The original use is for all intents and purposes dead outside of a small group of language purists who mostly appear to be using it to annoy people who use the new meaning.

That the new meaning rises from a misunderstanding of its original use is irrelevant - a lot of language changes are a result of "mistakes" of one form or another.


That's essentially an argument from experience. Michael Quinion disagrees with you. http://www.worldwidewords.org/qa/qa-beg1.htm


>Nobody uses it with that meaning anymore, the phrase has taken on a different meaning.

Nobody you know, maybe. I remember hearing Tony Blair use it (in the original sense) in Parliament once and I know I've read it several times in British publications.

I wonder if it is still properly used in the UK, then?


I think I remember the Blair usage, and it was notable because it was probably one of the very few usages of the phrase in the original meaning.

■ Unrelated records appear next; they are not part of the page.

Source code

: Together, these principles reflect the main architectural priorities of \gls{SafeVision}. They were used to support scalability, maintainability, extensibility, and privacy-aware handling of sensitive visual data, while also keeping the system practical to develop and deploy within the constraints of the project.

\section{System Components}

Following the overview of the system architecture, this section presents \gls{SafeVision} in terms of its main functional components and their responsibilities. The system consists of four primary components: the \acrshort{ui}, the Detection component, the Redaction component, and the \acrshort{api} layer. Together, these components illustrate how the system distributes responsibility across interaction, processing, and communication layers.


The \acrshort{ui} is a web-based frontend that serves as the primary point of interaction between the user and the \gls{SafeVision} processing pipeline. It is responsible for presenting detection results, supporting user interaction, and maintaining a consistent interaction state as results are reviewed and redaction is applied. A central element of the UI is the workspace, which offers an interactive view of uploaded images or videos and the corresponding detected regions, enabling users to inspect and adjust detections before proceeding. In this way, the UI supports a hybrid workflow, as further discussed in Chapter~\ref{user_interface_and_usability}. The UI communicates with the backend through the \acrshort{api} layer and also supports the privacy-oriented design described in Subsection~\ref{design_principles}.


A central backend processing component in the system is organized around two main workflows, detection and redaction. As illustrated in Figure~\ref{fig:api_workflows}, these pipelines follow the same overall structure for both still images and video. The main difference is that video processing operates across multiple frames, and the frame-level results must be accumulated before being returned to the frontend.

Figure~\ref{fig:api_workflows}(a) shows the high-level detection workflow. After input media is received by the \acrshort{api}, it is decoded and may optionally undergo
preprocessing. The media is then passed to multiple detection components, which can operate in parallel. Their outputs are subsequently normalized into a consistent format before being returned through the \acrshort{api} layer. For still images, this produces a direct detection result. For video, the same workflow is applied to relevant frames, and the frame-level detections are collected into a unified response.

But it's commonly used in the modern meaning even in UK newspapers.

A piece on it with some numbers on usage

http://www.guardian.co.uk/media/mind-your-language/2010/may/...

"After more than 35 years in journalism I can recall precisely one occasion when "begs the question" was used to describe a logical fallacy, by the philosopher and sometime Guardian columnist Julian Baggini."

The Telegraph has something like 147 usages in the modern meaning and none I could find in the old, I found 1 usage in the old meaning in about 70 in the new meaning in the Financial Times, there's a couple usages in The Times in the modern sense and none in the old.

Here's the singular usage of it in the old sense across these three publications

http://www.ft.com/intl/cms/s/0/e6f9f436-b788-11df-8ef6-00144... (interestingly I believe Caldwell is an American)

If there's more usages in the older sense then I just missed them it's so rare.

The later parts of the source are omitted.